Alternatively, for the same reasons, the respondent argues that the Board ought in this particular case to define the question of "appropriateness" of a bargaining unit in terms of who is the applicant, and find that the sought-for bargaining unit for this applicant is inappropriate. The Board, however, has not in the past dealt with the question of appropriateness in these terms, and, also for the same reasons given above, does not consider this to be an appropriate case to start.
Finally, the respondent's argument on the applicant's constitution is that it precludes the respondents staff representatives from becoming members, and that the Board, subject to satisfactory evidence of practice under section 103(4) of the Act ought to refuse to certify the applicant on the authority of such cases as Gavmer & Oultram, 54 CLLC ¶17,073. But the applicant's constitution does not contain such a prohibition. What it does contain is a list of offences for which a member may, at some future point, be declared to be no longer a member in good standing. Those offences include, in Article XII:
(f) working in the interest of or accepting membership in any organization dual to the International Union.

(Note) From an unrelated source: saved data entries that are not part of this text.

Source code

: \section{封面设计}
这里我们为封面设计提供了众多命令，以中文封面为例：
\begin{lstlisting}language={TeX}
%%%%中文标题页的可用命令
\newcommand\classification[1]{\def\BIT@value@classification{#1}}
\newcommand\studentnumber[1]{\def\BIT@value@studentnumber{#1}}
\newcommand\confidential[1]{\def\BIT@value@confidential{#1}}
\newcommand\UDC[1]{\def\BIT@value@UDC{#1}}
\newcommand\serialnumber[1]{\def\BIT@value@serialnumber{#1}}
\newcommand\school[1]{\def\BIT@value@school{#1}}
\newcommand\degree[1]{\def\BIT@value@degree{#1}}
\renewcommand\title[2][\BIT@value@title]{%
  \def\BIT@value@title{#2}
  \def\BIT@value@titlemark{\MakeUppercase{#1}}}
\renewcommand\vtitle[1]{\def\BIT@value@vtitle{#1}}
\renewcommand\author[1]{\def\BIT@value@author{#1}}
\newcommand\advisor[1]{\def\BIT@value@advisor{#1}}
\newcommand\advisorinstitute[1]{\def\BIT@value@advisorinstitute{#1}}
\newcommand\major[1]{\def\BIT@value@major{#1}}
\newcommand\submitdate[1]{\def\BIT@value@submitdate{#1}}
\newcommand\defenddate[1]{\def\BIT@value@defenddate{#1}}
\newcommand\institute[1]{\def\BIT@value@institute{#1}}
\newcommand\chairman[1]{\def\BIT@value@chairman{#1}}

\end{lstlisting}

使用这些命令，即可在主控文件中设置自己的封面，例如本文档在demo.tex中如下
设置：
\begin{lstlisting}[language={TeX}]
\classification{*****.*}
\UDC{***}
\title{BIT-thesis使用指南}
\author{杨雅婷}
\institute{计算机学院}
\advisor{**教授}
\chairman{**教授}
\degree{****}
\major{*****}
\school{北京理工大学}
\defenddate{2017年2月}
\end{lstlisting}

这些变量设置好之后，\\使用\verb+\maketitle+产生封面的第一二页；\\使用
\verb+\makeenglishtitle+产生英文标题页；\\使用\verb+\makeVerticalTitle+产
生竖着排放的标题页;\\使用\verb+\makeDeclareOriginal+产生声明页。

But as far as joining the union at this point, there are no relevant restrictions whatever under the "eligibility requirements" of Article III of the constitution, which embraces "all working men and working women in the United States and Canada ...". The only time that the staff representatives of the SEIU would have a problem is if the Executive of the USWA decided that the SEIU was an organization "dual" to the USWA, within the intended meaning of the latter's constitution. That, based on the present preponderance of the two unions' jurisdictions, seems unlikely, particularly when it would have the effect of eliminating the employees of the very bargaining unit whom the Steelworkers seek to represent. It is obvious that the applicant and the employees do not feel uncomfortable with the situation as it presently exists, and the respondent trade union, as employer, need not be quite so solicitous of their interests. If a problem should in fact materialize under the constitution in the future, the employees making up this bargaining unit would have available for them the appropriate procedures under the Labour Relations Act for resolving it.
- The parties met with a Labour Relations Officer on May 24, 1983, in order to identify the bargaining-unit issues in dispute. Having regard to the report of the Officer, the Board appoints an officer to inquire into and report to the Board on:
(a) the community of interest between the respondent's field staff and its office staff;
(b) in light of the unresolved question of one bargaining unit or two, the practice by the respondent of using part-time employees or students with respect to either office or field staff;
(c) the duties and responsibilities of Joseph Aggimenti, Eugene R. Laliberte, Barbara Spooner and A. J. Edge; and
(d) in light of the unresolved question of one bargaining unit or two, the community of interest of Joyce Hansen, Carlo Mastragostino and Joyce Todkill.
The parties should also state to the Officer the specifics of their position with respect to V. Ghose and R. Nahls, so that the Board may ultimately make a determination, should such determination be material.